EXERCISE INSTRUCTIONS: Scan the data below and work out how many of its lines contain the word "emph". Give only that number.

Collected data:
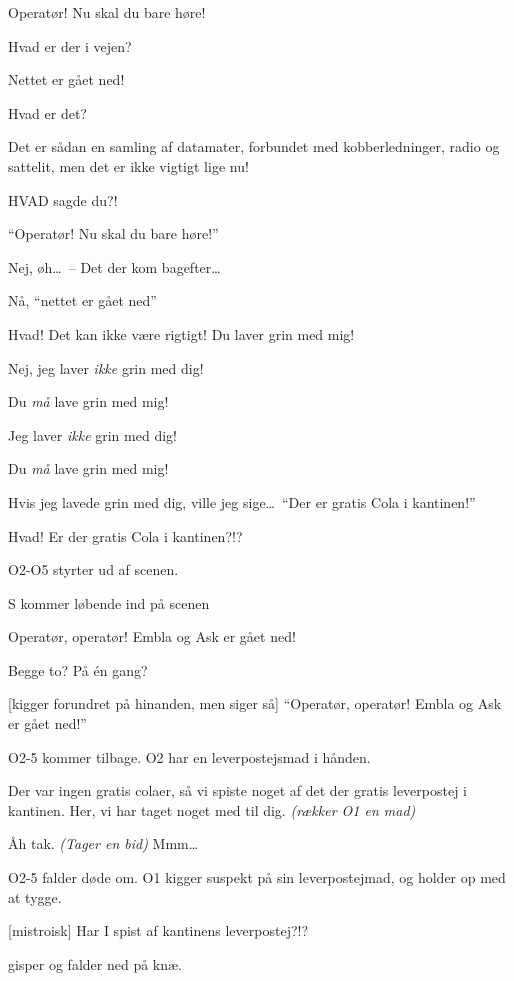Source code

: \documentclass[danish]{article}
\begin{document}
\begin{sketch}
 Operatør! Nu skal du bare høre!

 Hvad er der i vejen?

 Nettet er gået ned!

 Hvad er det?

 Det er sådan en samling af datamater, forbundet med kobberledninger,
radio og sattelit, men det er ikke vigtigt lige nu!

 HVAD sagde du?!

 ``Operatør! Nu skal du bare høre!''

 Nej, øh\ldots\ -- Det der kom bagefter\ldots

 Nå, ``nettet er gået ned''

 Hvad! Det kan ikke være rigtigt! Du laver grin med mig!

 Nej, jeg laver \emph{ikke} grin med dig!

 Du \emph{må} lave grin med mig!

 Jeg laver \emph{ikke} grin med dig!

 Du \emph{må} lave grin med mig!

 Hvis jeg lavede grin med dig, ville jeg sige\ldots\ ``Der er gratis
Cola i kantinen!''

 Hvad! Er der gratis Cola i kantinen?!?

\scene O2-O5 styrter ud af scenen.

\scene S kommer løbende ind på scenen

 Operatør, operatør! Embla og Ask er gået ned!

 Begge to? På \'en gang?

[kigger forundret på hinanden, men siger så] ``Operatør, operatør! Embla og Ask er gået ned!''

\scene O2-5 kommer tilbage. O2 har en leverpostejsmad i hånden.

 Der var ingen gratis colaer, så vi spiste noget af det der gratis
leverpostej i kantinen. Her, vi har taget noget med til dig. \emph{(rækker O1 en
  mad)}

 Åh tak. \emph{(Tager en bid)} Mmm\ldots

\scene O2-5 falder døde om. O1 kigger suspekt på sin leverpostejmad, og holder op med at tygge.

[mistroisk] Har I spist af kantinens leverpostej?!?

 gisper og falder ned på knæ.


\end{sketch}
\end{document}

OUTPUT BELOW: 6